Directions for this task:
Nothing in the data is to be left out; copy it exactly.

BEGIN Records for this task

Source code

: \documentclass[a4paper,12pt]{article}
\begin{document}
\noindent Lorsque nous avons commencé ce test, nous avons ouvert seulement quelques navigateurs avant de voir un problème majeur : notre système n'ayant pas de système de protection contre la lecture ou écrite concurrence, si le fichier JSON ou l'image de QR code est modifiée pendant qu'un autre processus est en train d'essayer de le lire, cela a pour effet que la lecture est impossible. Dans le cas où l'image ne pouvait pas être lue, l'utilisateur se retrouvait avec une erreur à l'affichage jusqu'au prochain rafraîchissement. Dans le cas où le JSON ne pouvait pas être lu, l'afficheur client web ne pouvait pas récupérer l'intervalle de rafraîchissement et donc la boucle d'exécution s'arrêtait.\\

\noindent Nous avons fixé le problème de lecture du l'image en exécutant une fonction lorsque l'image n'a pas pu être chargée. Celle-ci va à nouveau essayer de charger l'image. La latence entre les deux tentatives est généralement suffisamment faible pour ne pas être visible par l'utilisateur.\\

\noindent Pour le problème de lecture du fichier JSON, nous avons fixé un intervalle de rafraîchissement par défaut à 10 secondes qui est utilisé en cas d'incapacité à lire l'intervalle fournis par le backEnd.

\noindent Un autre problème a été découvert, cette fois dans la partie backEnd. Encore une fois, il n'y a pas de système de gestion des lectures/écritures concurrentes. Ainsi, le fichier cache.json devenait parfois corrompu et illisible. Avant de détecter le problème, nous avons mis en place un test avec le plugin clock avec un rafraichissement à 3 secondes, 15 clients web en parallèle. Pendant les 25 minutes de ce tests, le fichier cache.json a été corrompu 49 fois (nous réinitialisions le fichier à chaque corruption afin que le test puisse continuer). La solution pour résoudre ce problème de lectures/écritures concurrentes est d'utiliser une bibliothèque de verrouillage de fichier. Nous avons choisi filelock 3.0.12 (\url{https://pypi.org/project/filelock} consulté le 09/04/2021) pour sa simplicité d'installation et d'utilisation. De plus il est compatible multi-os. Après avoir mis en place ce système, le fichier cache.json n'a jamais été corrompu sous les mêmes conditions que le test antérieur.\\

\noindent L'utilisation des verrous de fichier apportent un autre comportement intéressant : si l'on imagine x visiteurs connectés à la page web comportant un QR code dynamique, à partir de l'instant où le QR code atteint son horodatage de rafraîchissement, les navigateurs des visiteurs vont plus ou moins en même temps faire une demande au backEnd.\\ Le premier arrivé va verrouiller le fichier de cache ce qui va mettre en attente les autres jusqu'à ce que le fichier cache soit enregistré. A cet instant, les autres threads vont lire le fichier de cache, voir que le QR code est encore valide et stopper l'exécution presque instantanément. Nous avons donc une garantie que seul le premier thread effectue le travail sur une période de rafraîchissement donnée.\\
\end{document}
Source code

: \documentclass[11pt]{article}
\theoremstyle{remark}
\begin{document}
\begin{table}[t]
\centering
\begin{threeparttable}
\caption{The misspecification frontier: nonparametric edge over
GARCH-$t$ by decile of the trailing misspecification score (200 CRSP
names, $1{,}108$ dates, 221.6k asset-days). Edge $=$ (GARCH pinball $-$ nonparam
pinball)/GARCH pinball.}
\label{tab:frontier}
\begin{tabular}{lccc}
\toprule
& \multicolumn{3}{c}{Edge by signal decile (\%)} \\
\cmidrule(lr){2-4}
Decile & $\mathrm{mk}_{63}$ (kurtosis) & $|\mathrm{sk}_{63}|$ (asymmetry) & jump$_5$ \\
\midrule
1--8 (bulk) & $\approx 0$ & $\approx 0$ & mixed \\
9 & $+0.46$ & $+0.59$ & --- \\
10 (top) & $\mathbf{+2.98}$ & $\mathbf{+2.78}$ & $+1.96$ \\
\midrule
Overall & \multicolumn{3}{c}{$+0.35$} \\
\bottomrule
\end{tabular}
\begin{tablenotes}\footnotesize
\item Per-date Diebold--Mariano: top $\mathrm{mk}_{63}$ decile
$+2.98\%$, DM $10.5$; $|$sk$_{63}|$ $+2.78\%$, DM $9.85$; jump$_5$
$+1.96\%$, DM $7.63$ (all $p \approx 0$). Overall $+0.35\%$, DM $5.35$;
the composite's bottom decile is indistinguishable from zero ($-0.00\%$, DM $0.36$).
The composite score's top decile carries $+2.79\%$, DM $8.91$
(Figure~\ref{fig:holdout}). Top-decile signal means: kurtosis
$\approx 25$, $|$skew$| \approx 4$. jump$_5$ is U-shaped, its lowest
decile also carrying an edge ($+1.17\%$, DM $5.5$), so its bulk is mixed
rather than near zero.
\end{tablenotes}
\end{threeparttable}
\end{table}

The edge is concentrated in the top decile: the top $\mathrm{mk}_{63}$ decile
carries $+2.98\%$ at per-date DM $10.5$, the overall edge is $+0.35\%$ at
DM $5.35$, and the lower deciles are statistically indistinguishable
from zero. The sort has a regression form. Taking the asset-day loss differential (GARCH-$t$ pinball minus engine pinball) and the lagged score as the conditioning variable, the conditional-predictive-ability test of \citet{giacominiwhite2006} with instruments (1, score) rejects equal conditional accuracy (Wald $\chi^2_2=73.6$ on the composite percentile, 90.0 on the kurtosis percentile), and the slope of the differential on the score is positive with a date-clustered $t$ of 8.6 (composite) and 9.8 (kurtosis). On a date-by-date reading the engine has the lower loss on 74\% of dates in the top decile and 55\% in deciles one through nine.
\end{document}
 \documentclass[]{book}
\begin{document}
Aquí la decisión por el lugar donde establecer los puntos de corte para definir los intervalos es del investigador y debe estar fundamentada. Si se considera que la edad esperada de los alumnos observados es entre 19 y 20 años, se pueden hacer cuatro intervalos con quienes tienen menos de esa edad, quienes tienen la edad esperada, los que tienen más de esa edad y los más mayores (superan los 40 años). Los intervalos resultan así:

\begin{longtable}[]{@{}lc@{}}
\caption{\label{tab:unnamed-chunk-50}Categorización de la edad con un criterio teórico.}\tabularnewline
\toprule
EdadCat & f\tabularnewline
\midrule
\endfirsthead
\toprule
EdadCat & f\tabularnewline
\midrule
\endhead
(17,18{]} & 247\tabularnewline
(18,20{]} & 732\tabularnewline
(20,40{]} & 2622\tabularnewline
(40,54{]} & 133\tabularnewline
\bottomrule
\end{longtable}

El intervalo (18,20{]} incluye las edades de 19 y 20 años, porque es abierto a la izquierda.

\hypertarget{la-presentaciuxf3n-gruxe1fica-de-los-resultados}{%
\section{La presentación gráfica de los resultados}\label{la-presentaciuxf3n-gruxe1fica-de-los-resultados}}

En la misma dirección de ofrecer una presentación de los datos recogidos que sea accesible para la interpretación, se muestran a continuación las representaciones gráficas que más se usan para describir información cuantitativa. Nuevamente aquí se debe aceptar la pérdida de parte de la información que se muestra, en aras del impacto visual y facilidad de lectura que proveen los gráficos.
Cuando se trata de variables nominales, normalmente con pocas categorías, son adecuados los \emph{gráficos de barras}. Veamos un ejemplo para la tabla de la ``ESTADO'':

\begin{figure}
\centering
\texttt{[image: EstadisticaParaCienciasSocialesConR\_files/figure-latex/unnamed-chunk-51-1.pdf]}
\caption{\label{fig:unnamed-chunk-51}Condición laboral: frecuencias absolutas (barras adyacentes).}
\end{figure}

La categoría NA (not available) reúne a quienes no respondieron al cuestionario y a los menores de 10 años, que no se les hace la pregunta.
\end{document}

END Records for this task

Response for this exercise:
Source code

: \documentclass[a4paper,12pt]{article}
\begin{document}
\noindent Lorsque nous avons commencé ce test, nous avons ouvert seulement quelques navigateurs avant de voir un problème majeur : notre système n'ayant pas de système de protection contre la lecture ou écrite concurrence, si le fichier JSON ou l'image de QR code est modifiée pendant qu'un autre processus est en train d'essayer de le lire, cela a pour effet que la lecture est impossible. Dans le cas où l'image ne pouvait pas être lue, l'utilisateur se retrouvait avec une erreur à l'affichage jusqu'au prochain rafraîchissement. Dans le cas où le JSON ne pouvait pas être lu, l'afficheur client web ne pouvait pas récupérer l'intervalle de rafraîchissement et donc la boucle d'exécution s'arrêtait.\\

\noindent Nous avons fixé le problème de lecture du l'image en exécutant une fonction lorsque l'image n'a pas pu être chargée. Celle-ci va à nouveau essayer de charger l'image. La latence entre les deux tentatives est généralement suffisamment faible pour ne pas être visible par l'utilisateur.\\

\noindent Pour le problème de lecture du fichier JSON, nous avons fixé un intervalle de rafraîchissement par défaut à 10 secondes qui est utilisé en cas d'incapacité à lire l'intervalle fournis par le backEnd.

\noindent Un autre problème a été découvert, cette fois dans la partie backEnd. Encore une fois, il n'y a pas de système de gestion des lectures/écritures concurrentes. Ainsi, le fichier cache.json devenait parfois corrompu et illisible. Avant de détecter le problème, nous avons mis en place un test avec le plugin clock avec un rafraichissement à 3 secondes, 15 clients web en parallèle. Pendant les 25 minutes de ce tests, le fichier cache.json a été corrompu 49 fois (nous réinitialisions le fichier à chaque corruption afin que le test puisse continuer). La solution pour résoudre ce problème de lectures/écritures concurrentes est d'utiliser une bibliothèque de verrouillage de fichier. Nous avons choisi filelock 3.0.12 (\url{https://pypi.org/project/filelock} consulté le 09/04/2021) pour sa simplicité d'installation et d'utilisation. De plus il est compatible multi-os. Après avoir mis en place ce système, le fichier cache.json n'a jamais été corrompu sous les mêmes conditions que le test antérieur.\\

\noindent L'utilisation des verrous de fichier apportent un autre comportement intéressant : si l'on imagine x visiteurs connectés à la page web comportant un QR code dynamique, à partir de l'instant où le QR code atteint son horodatage de rafraîchissement, les navigateurs des visiteurs vont plus ou moins en même temps faire une demande au backEnd.\\ Le premier arrivé va verrouiller le fichier de cache ce qui va mettre en attente les autres jusqu'à ce que le fichier cache soit enregistré. A cet instant, les autres threads vont lire le fichier de cache, voir que le QR code est encore valide et stopper l'exécution presque instantanément. Nous avons donc une garantie que seul le premier thread effectue le travail sur une période de rafraîchissement donnée.\\
\end{document}
Source code

: \documentclass[11pt]{article}
\theoremstyle{remark}
\begin{document}
\begin{table}[t]
\centering
\begin{threeparttable}
\caption{The misspecification frontier: nonparametric edge over
GARCH-$t$ by decile of the trailing misspecification score (200 CRSP
names, $1{,}108$ dates, 221.6k asset-days). Edge $=$ (GARCH pinball $-$ nonparam
pinball)/GARCH pinball.}
\label{tab:frontier}
\begin{tabular}{lccc}
\toprule
& \multicolumn{3}{c}{Edge by signal decile (\%)} \\
\cmidrule(lr){2-4}
Decile & $\mathrm{mk}_{63}$ (kurtosis) & $|\mathrm{sk}_{63}|$ (asymmetry) & jump$_5$ \\
\midrule
1--8 (bulk) & $\approx 0$ & $\approx 0$ & mixed \\
9 & $+0.46$ & $+0.59$ & --- \\
10 (top) & $\mathbf{+2.98}$ & $\mathbf{+2.78}$ & $+1.96$ \\
\midrule
Overall & \multicolumn{3}{c}{$+0.35$} \\
\bottomrule
\end{tabular}
\begin{tablenotes}\footnotesize
\item Per-date Diebold--Mariano: top $\mathrm{mk}_{63}$ decile
$+2.98\%$, DM $10.5$; $|$sk$_{63}|$ $+2.78\%$, DM $9.85$; jump$_5$
$+1.96\%$, DM $7.63$ (all $p \approx 0$). Overall $+0.35\%$, DM $5.35$;
the composite's bottom decile is indistinguishable from zero ($-0.00\%$, DM $0.36$).
The composite score's top decile carries $+2.79\%$, DM $8.91$
(Figure~\ref{fig:holdout}). Top-decile signal means: kurtosis
$\approx 25$, $|$skew$| \approx 4$. jump$_5$ is U-shaped, its lowest
decile also carrying an edge ($+1.17\%$, DM $5.5$), so its bulk is mixed
rather than near zero.
\end{tablenotes}
\end{threeparttable}
\end{table}

The edge is concentrated in the top decile: the top $\mathrm{mk}_{63}$ decile
carries $+2.98\%$ at per-date DM $10.5$, the overall edge is $+0.35\%$ at
DM $5.35$, and the lower deciles are statistically indistinguishable
from zero. The sort has a regression form. Taking the asset-day loss differential (GARCH-$t$ pinball minus engine pinball) and the lagged score as the conditioning variable, the conditional-predictive-ability test of \citet{giacominiwhite2006} with instruments (1, score) rejects equal conditional accuracy (Wald $\chi^2_2=73.6$ on the composite percentile, 90.0 on the kurtosis percentile), and the slope of the differential on the score is positive with a date-clustered $t$ of 8.6 (composite) and 9.8 (kurtosis). On a date-by-date reading the engine has the lower loss on 74\% of dates in the top decile and 55\% in deciles one through nine.
\end{document}
 \documentclass[]{book}
\begin{document}
Aquí la decisión por el lugar donde establecer los puntos de corte para definir los intervalos es del investigador y debe estar fundamentada. Si se considera que la edad esperada de los alumnos observados es entre 19 y 20 años, se pueden hacer cuatro intervalos con quienes tienen menos de esa edad, quienes tienen la edad esperada, los que tienen más de esa edad y los más mayores (superan los 40 años). Los intervalos resultan así:

\begin{longtable}[]{@{}lc@{}}
\caption{\label{tab:unnamed-chunk-50}Categorización de la edad con un criterio teórico.}\tabularnewline
\toprule
EdadCat & f\tabularnewline
\midrule
\endfirsthead
\toprule
EdadCat & f\tabularnewline
\midrule
\endhead
(17,18{]} & 247\tabularnewline
(18,20{]} & 732\tabularnewline
(20,40{]} & 2622\tabularnewline
(40,54{]} & 133\tabularnewline
\bottomrule
\end{longtable}

El intervalo (18,20{]} incluye las edades de 19 y 20 años, porque es abierto a la izquierda.

\hypertarget{la-presentaciuxf3n-gruxe1fica-de-los-resultados}{%
\section{La presentación gráfica de los resultados}\label{la-presentaciuxf3n-gruxe1fica-de-los-resultados}}

En la misma dirección de ofrecer una presentación de los datos recogidos que sea accesible para la interpretación, se muestran a continuación las representaciones gráficas que más se usan para describir información cuantitativa. Nuevamente aquí se debe aceptar la pérdida de parte de la información que se muestra, en aras del impacto visual y facilidad de lectura que proveen los gráficos.
Cuando se trata de variables nominales, normalmente con pocas categorías, son adecuados los \emph{gráficos de barras}. Veamos un ejemplo para la tabla de la ``ESTADO'':

\begin{figure}
\centering
\texttt{[image: EstadisticaParaCienciasSocialesConR\_files/figure-latex/unnamed-chunk-51-1.pdf]}
\caption{\label{fig:unnamed-chunk-51}Condición laboral: frecuencias absolutas (barras adyacentes).}
\end{figure}

La categoría NA (not available) reúne a quienes no respondieron al cuestionario y a los menores de 10 años, que no se les hace la pregunta.
\end{document}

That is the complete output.